[What is required] Search the material below for the string "compare". Return every line that holds it.

------------------------------------------------

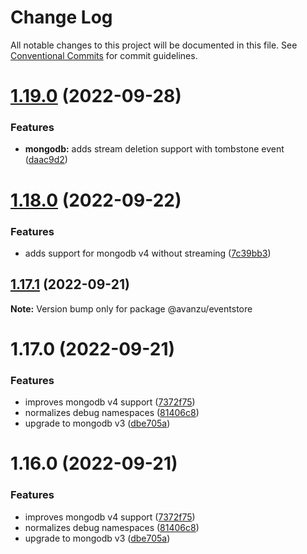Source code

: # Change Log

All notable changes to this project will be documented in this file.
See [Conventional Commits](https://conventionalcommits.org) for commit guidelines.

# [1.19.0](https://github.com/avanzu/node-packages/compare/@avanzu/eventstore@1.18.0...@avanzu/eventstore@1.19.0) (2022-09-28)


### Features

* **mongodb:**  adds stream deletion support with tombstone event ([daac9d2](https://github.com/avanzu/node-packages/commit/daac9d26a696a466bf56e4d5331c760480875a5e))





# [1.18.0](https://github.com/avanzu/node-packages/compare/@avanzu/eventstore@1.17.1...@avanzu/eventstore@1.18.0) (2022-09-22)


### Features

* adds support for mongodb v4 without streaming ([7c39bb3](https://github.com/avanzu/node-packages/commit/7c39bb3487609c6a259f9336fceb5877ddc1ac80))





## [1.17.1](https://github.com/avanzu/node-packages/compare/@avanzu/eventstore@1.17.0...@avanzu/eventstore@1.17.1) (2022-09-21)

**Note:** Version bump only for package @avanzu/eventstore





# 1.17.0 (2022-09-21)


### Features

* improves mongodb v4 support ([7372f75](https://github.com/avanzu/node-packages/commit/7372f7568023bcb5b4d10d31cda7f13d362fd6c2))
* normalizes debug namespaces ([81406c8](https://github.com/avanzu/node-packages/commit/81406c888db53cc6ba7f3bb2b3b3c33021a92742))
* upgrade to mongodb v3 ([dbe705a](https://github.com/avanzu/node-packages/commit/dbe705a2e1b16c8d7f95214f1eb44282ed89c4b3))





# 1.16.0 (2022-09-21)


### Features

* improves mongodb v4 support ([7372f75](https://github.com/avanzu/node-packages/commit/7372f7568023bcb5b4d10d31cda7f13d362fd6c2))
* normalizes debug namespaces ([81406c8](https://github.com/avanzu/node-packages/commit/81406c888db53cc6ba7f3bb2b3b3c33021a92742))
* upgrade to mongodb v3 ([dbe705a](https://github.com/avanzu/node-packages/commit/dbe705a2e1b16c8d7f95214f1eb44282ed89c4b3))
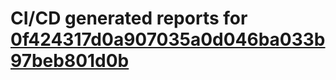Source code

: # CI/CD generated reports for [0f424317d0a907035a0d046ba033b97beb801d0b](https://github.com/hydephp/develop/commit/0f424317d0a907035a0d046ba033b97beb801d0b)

------------------------------------------------

[Solved problem]
# [1.19.0](https://github.com/avanzu/node-packages/compare/@avanzu/eventstore@1.18.0...@avanzu/eventstore@1.19.0) (2022-09-28)
# [1.18.0](https://github.com/avanzu/node-packages/compare/@avanzu/eventstore@1.17.1...@avanzu/eventstore@1.18.0) (2022-09-22)
## [1.17.1](https://github.com/avanzu/node-packages/compare/@avanzu/eventstore@1.17.0...@avanzu/eventstore@1.17.1) (2022-09-21)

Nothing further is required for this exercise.